Set every entry below down once more, exactly as it stands, without images.

(Entries provided Opens)

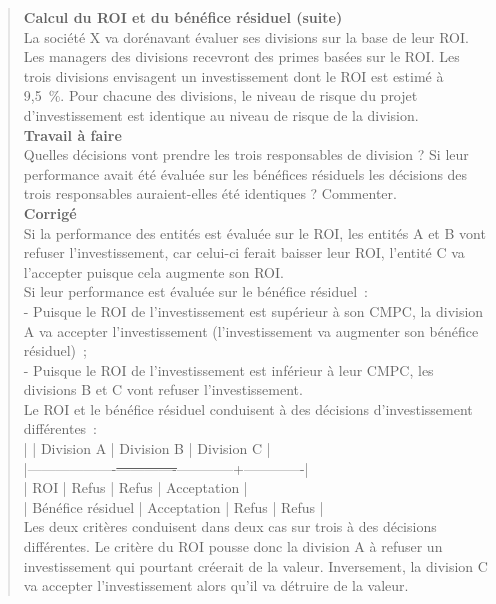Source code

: \documentclass{tufte-handout}
\begin{document}
\begin{enumerate}
\begin{verse}
\textbf{Calcul du ROI et du bénéfice résiduel (suite)}\\
La société X va dorénavant évaluer ses divisions sur la base de leur ROI. Les managers des divisions recevront des primes basées sur le ROI. Les trois divisions envisagent un investissement dont le ROI est estimé à 9,5 \%. Pour chacune des divisions, le niveau de risque du projet d'investissement est identique au niveau de risque de la division.\\
\textbf{Travail à faire}\\
Quelles décisions vont prendre les trois responsables de division ? Si leur performance avait été évaluée sur les bénéfices résiduels les décisions des trois responsables auraient-elles été identiques ? Commenter.\\
\textbf{Corrigé}\\
Si la performance des entités est évaluée sur le ROI, les entités A et B vont refuser l'investissement, car celui-ci ferait baisser leur ROI, l'entité C va l'accepter puisque cela augmente son ROI.\\
Si leur performance est évaluée sur le bénéfice résiduel :\\
- Puisque le ROI de l'investissement est supérieur à son CMPC, la division A va accepter l'investissement (l'investissement va augmenter son bénéfice résiduel) ;\\
- Puisque le ROI de l'investissement est inférieur à leur CMPC, les divisions B et C vont refuser l'investissement.\\
Le ROI et le bénéfice résiduel conduisent à des décisions d'investissement différentes :\\
|                   | Division A  | Division B | Division C  |\\
|-------------------\sout{-------------}------------+-------------|\\
| ROI               | Refus       | Refus      | Acceptation |\\
| Bénéfice résiduel | Acceptation | Refus      | Refus       |\\
Les deux critères conduisent dans deux cas sur trois à des décisions différentes. Le critère du ROI pousse donc la division A à refuser un investissement qui pourtant créerait de la valeur. Inversement, la division C va accepter l'investissement alors qu'il va détruire de la valeur.\\
\end{verse}


\end{enumerate}
\end{document}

(Entries provided Closes)

## Written solution
Source code

: \documentclass{tufte-handout}
\begin{document}
\begin{enumerate}
\begin{verse}
\textbf{Calcul du ROI et du bénéfice résiduel (suite)}\\
La société X va dorénavant évaluer ses divisions sur la base de leur ROI. Les managers des divisions recevront des primes basées sur le ROI. Les trois divisions envisagent un investissement dont le ROI est estimé à 9,5 \%. Pour chacune des divisions, le niveau de risque du projet d'investissement est identique au niveau de risque de la division.\\
\textbf{Travail à faire}\\
Quelles décisions vont prendre les trois responsables de division ? Si leur performance avait été évaluée sur les bénéfices résiduels les décisions des trois responsables auraient-elles été identiques ? Commenter.\\
\textbf{Corrigé}\\
Si la performance des entités est évaluée sur le ROI, les entités A et B vont refuser l'investissement, car celui-ci ferait baisser leur ROI, l'entité C va l'accepter puisque cela augmente son ROI.\\
Si leur performance est évaluée sur le bénéfice résiduel :\\
- Puisque le ROI de l'investissement est supérieur à son CMPC, la division A va accepter l'investissement (l'investissement va augmenter son bénéfice résiduel) ;\\
- Puisque le ROI de l'investissement est inférieur à leur CMPC, les divisions B et C vont refuser l'investissement.\\
Le ROI et le bénéfice résiduel conduisent à des décisions d'investissement différentes :\\
|                   | Division A  | Division B | Division C  |\\
|-------------------\sout{-------------}------------+-------------|\\
| ROI               | Refus       | Refus      | Acceptation |\\
| Bénéfice résiduel | Acceptation | Refus      | Refus       |\\
Les deux critères conduisent dans deux cas sur trois à des décisions différentes. Le critère du ROI pousse donc la division A à refuser un investissement qui pourtant créerait de la valeur. Inversement, la division C va accepter l'investissement alors qu'il va détruire de la valeur.\\
\end{verse}


\end{enumerate}
\end{document}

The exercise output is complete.